In other words, Einstein had to work a job to support his family while earning his PhD (an exhausting turn of bad luck), but his career from university to graduate degree to professorship still followed a pretty standard trajectory and timeline.

The Conformist Path to Innovation

The reason I’m telling this story is because it underscores a common habit: we like to cast innovators as outsiders who leverage their freedom from tradition-bound institutions to change the world.

In reality, innovation almost always requires long periods of quite traditional training.

Einstein was brilliant and original, but until he finished a full graduate education, he didn’t know enough physics to advance it.

The same story can be told of many other innovators.

Take Steve Jobs: the Apple II was lucky timing; Jobs didn’t become a great CEO until after spending decades struggling to master the world of business. Once his skills were honed, however, he returned to Apple and his brilliance had an outlet.

This is the hard thing about innovation. If we want to encourage people to change the world, we have to first encourage them to buckle down and work inside the box.

The tricky part is embracing this necessary conformity while somehow keeping that spark to think different alive long enough for you to get good enough to do good.

49 thoughts on “Einstein Was Boring Before He Was Brilliant”
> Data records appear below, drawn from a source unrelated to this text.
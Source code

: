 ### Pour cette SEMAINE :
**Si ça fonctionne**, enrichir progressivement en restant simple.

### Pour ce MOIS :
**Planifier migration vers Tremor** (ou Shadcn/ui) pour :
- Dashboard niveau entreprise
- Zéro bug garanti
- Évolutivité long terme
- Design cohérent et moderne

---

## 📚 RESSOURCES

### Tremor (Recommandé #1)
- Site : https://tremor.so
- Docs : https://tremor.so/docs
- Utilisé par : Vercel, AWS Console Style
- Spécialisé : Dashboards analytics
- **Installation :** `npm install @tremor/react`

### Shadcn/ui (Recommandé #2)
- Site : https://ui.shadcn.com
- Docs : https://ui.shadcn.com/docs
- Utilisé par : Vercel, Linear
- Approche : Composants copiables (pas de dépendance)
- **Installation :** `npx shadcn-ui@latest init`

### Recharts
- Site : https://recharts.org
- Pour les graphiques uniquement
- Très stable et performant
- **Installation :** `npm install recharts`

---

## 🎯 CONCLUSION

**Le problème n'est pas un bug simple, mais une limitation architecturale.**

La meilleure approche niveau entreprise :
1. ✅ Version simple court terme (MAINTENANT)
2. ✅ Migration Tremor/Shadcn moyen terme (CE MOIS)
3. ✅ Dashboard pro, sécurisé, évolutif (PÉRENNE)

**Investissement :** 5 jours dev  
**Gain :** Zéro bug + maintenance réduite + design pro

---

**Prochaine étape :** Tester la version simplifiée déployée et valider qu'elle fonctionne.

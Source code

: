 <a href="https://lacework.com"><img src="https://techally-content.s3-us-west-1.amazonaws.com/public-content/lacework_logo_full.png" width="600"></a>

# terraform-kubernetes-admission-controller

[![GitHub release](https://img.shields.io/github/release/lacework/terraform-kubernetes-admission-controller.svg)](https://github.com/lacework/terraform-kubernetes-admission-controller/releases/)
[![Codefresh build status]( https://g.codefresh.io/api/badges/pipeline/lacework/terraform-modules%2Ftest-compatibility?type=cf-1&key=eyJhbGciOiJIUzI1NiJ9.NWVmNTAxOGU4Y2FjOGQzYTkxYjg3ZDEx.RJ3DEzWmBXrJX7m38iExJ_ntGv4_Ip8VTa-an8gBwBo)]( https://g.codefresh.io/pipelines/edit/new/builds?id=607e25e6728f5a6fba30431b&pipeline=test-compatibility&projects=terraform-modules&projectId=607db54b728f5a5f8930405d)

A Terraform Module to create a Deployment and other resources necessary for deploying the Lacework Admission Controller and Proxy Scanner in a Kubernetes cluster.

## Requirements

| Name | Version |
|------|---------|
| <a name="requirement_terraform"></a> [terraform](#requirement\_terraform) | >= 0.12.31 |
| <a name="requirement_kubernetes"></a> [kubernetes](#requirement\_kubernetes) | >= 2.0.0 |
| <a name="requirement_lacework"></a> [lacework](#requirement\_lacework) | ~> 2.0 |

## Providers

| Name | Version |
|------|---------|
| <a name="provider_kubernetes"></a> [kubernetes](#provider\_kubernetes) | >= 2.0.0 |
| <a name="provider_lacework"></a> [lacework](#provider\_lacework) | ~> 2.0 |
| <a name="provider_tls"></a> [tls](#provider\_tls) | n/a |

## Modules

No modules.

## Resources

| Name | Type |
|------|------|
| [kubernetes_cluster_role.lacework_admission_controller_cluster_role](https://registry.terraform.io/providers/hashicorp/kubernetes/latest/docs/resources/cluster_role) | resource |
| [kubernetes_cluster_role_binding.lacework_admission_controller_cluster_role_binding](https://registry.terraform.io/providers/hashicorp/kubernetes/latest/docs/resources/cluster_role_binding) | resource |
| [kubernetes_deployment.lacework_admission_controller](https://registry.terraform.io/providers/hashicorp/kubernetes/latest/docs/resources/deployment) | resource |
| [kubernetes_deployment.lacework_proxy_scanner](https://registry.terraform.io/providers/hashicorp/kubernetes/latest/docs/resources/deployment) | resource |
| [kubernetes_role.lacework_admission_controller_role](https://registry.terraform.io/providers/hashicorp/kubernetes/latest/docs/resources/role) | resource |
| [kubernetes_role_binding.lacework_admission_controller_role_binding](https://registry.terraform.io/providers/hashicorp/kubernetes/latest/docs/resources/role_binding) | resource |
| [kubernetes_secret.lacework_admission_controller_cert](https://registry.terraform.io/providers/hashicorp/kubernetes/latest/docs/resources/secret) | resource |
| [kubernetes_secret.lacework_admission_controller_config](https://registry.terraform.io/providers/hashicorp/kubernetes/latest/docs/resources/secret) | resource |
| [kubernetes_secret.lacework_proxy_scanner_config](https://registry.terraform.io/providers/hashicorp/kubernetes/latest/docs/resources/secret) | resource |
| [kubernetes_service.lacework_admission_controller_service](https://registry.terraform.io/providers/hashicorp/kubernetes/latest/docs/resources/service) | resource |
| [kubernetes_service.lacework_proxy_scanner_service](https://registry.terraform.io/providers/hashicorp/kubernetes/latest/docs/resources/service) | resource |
  1. Interesting! Currently reading for my Phd dissertation and the emphasis is innovation and to think outside the box! We forget we need to know whats inside the box before we look outside it!!

    Reply
    • A student may feel stifled by the rigid structure of a PhD program, as it limits the topics he may pursue and the scope of his research. But I argue this constraining structure is a good thing: it allows the student to focus and learn deeply the material and skills in his field, without the nagging concern that he must be ‘bold and creative’. It prevents students from trying to innovate without the prerequisite knowledge (and wasting time pursuing dead ends other people have explored already). 5+ years of doing grunt-level research builds enough knowledge to push the boundaries of science and ruminate on novel ideas.
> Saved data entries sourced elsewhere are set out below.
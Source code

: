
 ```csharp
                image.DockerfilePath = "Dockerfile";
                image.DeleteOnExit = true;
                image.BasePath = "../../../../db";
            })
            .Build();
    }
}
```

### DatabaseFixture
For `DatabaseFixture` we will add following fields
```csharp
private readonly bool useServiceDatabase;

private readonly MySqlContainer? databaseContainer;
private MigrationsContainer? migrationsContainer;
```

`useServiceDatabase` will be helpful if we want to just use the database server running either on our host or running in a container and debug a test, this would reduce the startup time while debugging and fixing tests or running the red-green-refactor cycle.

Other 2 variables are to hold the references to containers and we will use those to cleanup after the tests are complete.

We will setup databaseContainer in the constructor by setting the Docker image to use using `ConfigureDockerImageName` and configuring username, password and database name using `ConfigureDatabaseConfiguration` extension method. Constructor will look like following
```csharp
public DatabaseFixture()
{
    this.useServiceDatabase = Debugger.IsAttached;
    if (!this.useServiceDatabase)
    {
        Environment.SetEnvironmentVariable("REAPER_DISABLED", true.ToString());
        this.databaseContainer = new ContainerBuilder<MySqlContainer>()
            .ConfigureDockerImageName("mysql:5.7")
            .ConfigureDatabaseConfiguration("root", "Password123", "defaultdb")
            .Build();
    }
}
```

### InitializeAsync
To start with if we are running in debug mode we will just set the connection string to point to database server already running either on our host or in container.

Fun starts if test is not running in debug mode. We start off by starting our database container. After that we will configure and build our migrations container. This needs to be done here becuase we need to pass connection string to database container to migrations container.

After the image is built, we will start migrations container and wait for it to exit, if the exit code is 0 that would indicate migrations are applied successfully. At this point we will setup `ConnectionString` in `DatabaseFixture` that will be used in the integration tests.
      Think of a high school kid trying to come up with breakthrough research in physics. Nearly impossible. The most he can do is reinvent the wheel. The same dynamic is at play for an undergrad before going through graduate school and being immersed in research for 5+ years.

      Reply
  2. You hit the nail on the head with “the tricky part”. So many institutions seem to have as their sole raison d’etre crushing that spark. If your spark burns hot enough to survive, you will suffer within that institution. If you dampen the spark, you might have an easier time in the box, but so what? because the spark is gone. So while I agree with the need to work from the inside out, that tightrope act can only be successfully managed by the rare few, and even from them, it often exacts a large cost.

    Reply
    • This is the story everyone tells, but I don’t buy it. Are institutions really trying to stamp out inspiration in brilliant, but misunderstood individuals? I haven’t seen much evidence of that.

      The tricky part to me is that it can be frustrating to maintain the drive to do something new and different through a long period where you’re not able to act on it yet. This seems to take a lot of self-confidence…

      Reply
      • Living through this right now.

        I don’t know if this is an aberration – and by no means do I consider myself a genius, but I can at least testify that there is a “breaking” system in corporate america – atleast in the area of it I work.
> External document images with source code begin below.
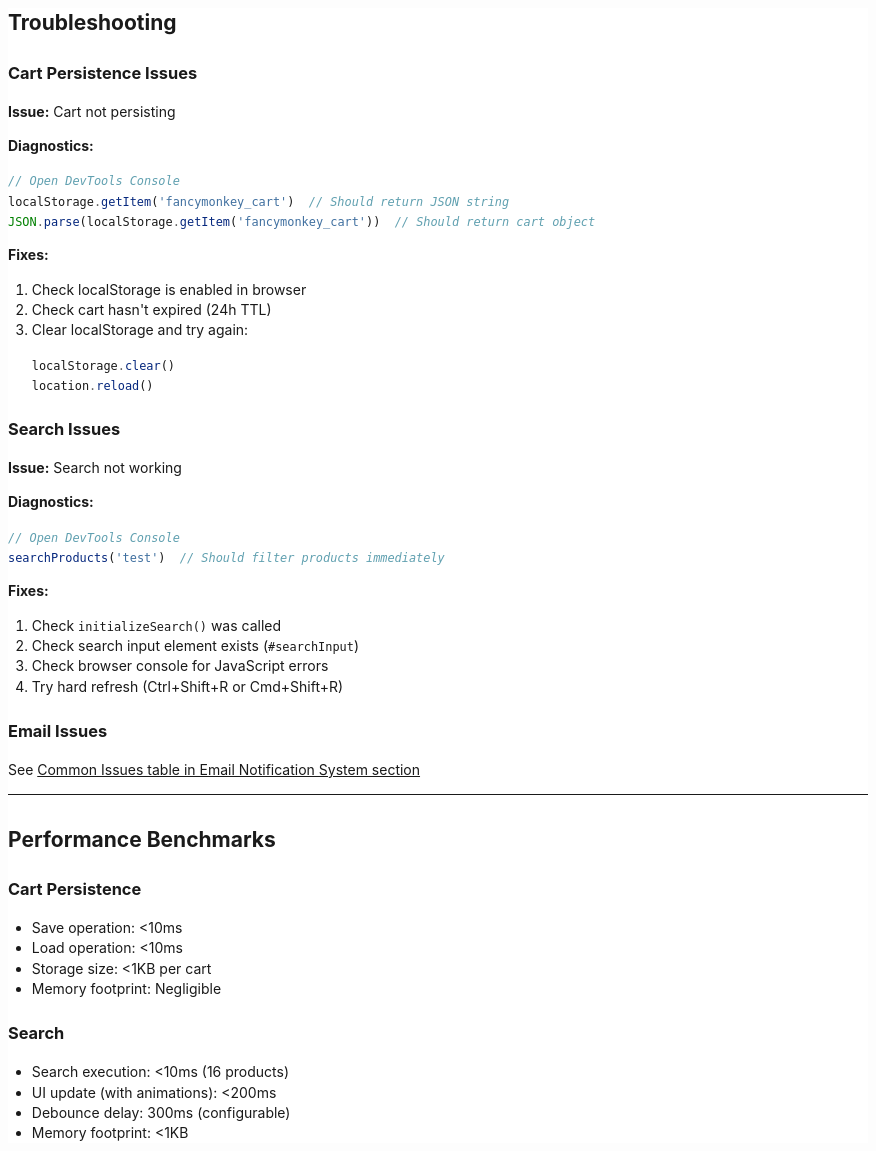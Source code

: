 
## Troubleshooting

### Cart Persistence Issues

**Issue:** Cart not persisting

**Diagnostics:**
```javascript
// Open DevTools Console
localStorage.getItem('fancymonkey_cart')  // Should return JSON string
JSON.parse(localStorage.getItem('fancymonkey_cart'))  // Should return cart object
```

**Fixes:**
1. Check localStorage is enabled in browser
2. Check cart hasn't expired (24h TTL)
3. Clear localStorage and try again:
   ```javascript
   localStorage.clear()
   location.reload()
   ```

### Search Issues

**Issue:** Search not working

**Diagnostics:**
```javascript
// Open DevTools Console
searchProducts('test')  // Should filter products immediately
```

**Fixes:**
1. Check `initializeSearch()` was called
2. Check search input element exists (`#searchInput`)
3. Check browser console for JavaScript errors
4. Try hard refresh (Ctrl+Shift+R or Cmd+Shift+R)

### Email Issues

See [Common Issues table in Email Notification System section](#monitoring--debugging)

---

## Performance Benchmarks

### Cart Persistence
- Save operation: <10ms
- Load operation: <10ms
- Storage size: <1KB per cart
- Memory footprint: Negligible

### Search
- Search execution: <10ms (16 products)
- UI update (with animations): <200ms
- Debounce delay: 300ms (configurable)
- Memory footprint: <1KB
        Good article though – I agree to the concept, and agree to the fetishization of the “lone maverick” who works outside the system.

        Reply
      • I am also living through this right now. I tried too hard to be novel and groundbreaking at the dissertation phase. I almost couldn’t help it, even though I knew the dissertation should be more like a rote exercise. Over time I understand better the need to go through the motions. After all, I don’t know that I can even do that yet. If I successfully finish the dissertation, that will be proof. Until then, what makes me think I even have the ability to do something more profound?

        Reply
  3. what would you say about zukerberg ? what would you say about plenty of fifteen year odd young kids who have their own startups and doing good from their first go ? Why do i start getting this feeling that you are only selecting examples that fit your theory , one contradictory example can ruin it.
    The real world is full of stories all inclusive of people who put 10,000 hours before they become successful, people who are successful doing right thing at right time and being with right people (which some people call luck ), people who did follow their passion and become successful etc. Multiple theories could be true (Integrative Pluralism) . There could be many different phenomenons working for people become successful and make a difference .. Just my 0.02 cents

    Reply
    • I agree that many different forces can matter in something as general as innovation. But I’m pointing out here what I think to be a particularly important force that is often (not always, of course) present, but is also often overlooked because it stands in contrast to our culture’s interest in the storyline of outsiders bucking tradition as the source of innovation.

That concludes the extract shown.